Et le tout souvent en terrain hostile, où l’État refusait de collaborer, ou cachait les suspects.

« En Ukraine, l’enquête se fait pendant les crimes. L’accès aux témoins et aux sites est illimité et les autorités sont sympathiques à ces démarches. Par contre, avec tous les médias et les réseaux sociaux, il y a des risques de contamination des versions. Il y a le risque de la manipulation, de la perte de contrôle des faits. Les armées des pays agressés aussi commettent souvent des crimes de guerre, qui doivent faire l’objet d’enquêtes. »

« Pour accuser quelqu’un de crime de guerre, il faut savoir quel bataillon était présent. Une accusation vise une personne. Qui était le colonel ? Il faut remonter la chaîne de commandement. »

« Dans le cas de Slobodan Milošević, qui dirigeait la Serbie, “tout le monde savait” qu’il était responsable des massacres en Bosnie. Et on nous disait : “Comment se fait-il que ce soit si difficile de prouver ce que tout le monde sait ?” »

Quand finalement la preuve a été amassée, il fallait décider s’il était dans l’intérêt public d’accuser Milošević. Les Américains, et presque tout le monde, en fait, trouvaient que c’était une folie, que de toute manière il était impossible d’aller arrêter Milošević et que ça tuerait le processus de paix.

Je me disais que si on ne l’accusait pas, ça prouverait l’impotence de l’État de droit. Je ne l’ai pas accusé de génocide, comme certains auraient voulu, parce qu’il ne faut pas surjouer sa preuve.

Louise Arbour

Mais à quoi peut bien servir une accusation contre Vladimir Poutine ou ses généraux ? D’abord, la Russie refuse la compétence de la Cour pénale internationale.

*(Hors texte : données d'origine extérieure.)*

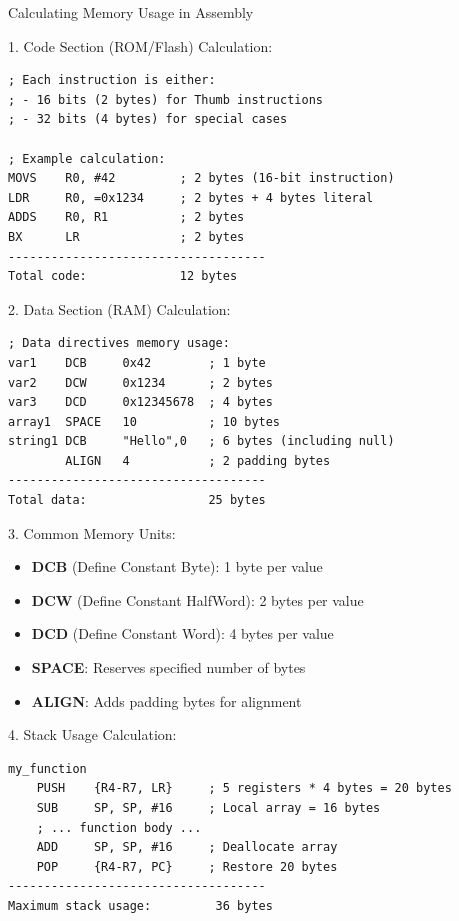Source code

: \begin{KR}{Calculating Memory Usage in Assembly}

1. Code Section (ROM/Flash) Calculation:
\begin{lstlisting}[language=armasm, style=basesmol]
; Each instruction is either:
; - 16 bits (2 bytes) for Thumb instructions
; - 32 bits (4 bytes) for special cases

; Example calculation:
MOVS    R0, #42         ; 2 bytes (16-bit instruction)
LDR     R0, =0x1234     ; 2 bytes + 4 bytes literal
ADDS    R0, R1          ; 2 bytes
BX      LR              ; 2 bytes
------------------------------------
Total code:             12 bytes
\end{lstlisting}

2. Data Section (RAM) Calculation:
\begin{lstlisting}[language=armasm, style=basesmol]
; Data directives memory usage:
var1    DCB     0x42        ; 1 byte
var2    DCW     0x1234      ; 2 bytes
var3    DCD     0x12345678  ; 4 bytes
array1  SPACE   10          ; 10 bytes
string1 DCB     "Hello",0   ; 6 bytes (including null)
        ALIGN   4           ; 2 padding bytes
------------------------------------
Total data:                 25 bytes
\end{lstlisting}

3. Common Memory Units:
\begin{itemize}
  \item \textbf{DCB} (Define Constant Byte): 1 byte per value
  \item \textbf{DCW} (Define Constant HalfWord): 2 bytes per value
  \item \textbf{DCD} (Define Constant Word): 4 bytes per value
  \item \textbf{SPACE}: Reserves specified number of bytes
  \item \textbf{ALIGN}: Adds padding bytes for alignment
\end{itemize}

4. Stack Usage Calculation:
\begin{lstlisting}[language=armasm, style=basesmol]
my_function
    PUSH    {R4-R7, LR}     ; 5 registers * 4 bytes = 20 bytes
    SUB     SP, SP, #16     ; Local array = 16 bytes
    ; ... function body ...
    ADD     SP, SP, #16     ; Deallocate array
    POP     {R4-R7, PC}     ; Restore 20 bytes
------------------------------------
Maximum stack usage:         36 bytes
\end{lstlisting}
\end{KR}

Ensuite, il sera impossible de l’arrêter…

« Tous ceux qui ont été traduits devant les tribunaux pénaux internationaux l’ont été après avoir perdu le pouvoir. Quand on me disait : “Vous ne serez pas capables de les sortir de Serbie”, je répondais : “Ils ne seront pas capables de rester hors de La Haye.”

« Tout dépend de la façon dont ils perdent le pouvoir. Mais c’est la déchéance politique qui permet de les arrêter.

« Je disais à notre équipe : “Notre mandat est d’arrêter les gens les plus responsables des crimes les plus sérieux. Notre force n’est pas politique, elle est juridique.” »

Six mois plus tard, personne ne sait comment finira l’invasion russe. Ni comment s’organisera la succession de Poutine. La « responsabilité de protéger » l’Ukraine a échoué face aux dangers d’une conflagration mondiale. Il faut d’autant plus documenter les crimes de guerre, amasser toute la preuve, dans l’espoir que ces crimes ne resteront pas impunis, que peut-être un jour se mettra en œuvre une justice quelconque, à La Haye — ou dans « l’histoire ».

Questionnaire sans filtre

Le café et moi : Un seul café le matin, fort, dans un grand bol, avec du lait mousseux.

Mon dimanche idéal : Pluvieux, en commençant un excellent livre.

La dernière fois que j’ai pleuré : Je ne pleure pas. Je pleure en lisant un livre ou en regardant un film de Disney, mais pour les vraies choses, je ne pleure pas.

Mon voyage de rêve : Rester chez moi. Le voyage est tellement associé au travail.

Ma devise : Comme on fait son lit on se couche.

Qualités que je recherche chez les autres : Je suis très exigeante ! L’empathie, l’humilité, la gentillesse, l’attention, l’honnêteté, l’authenticité — sauf si c’est de l’authentique agressivité.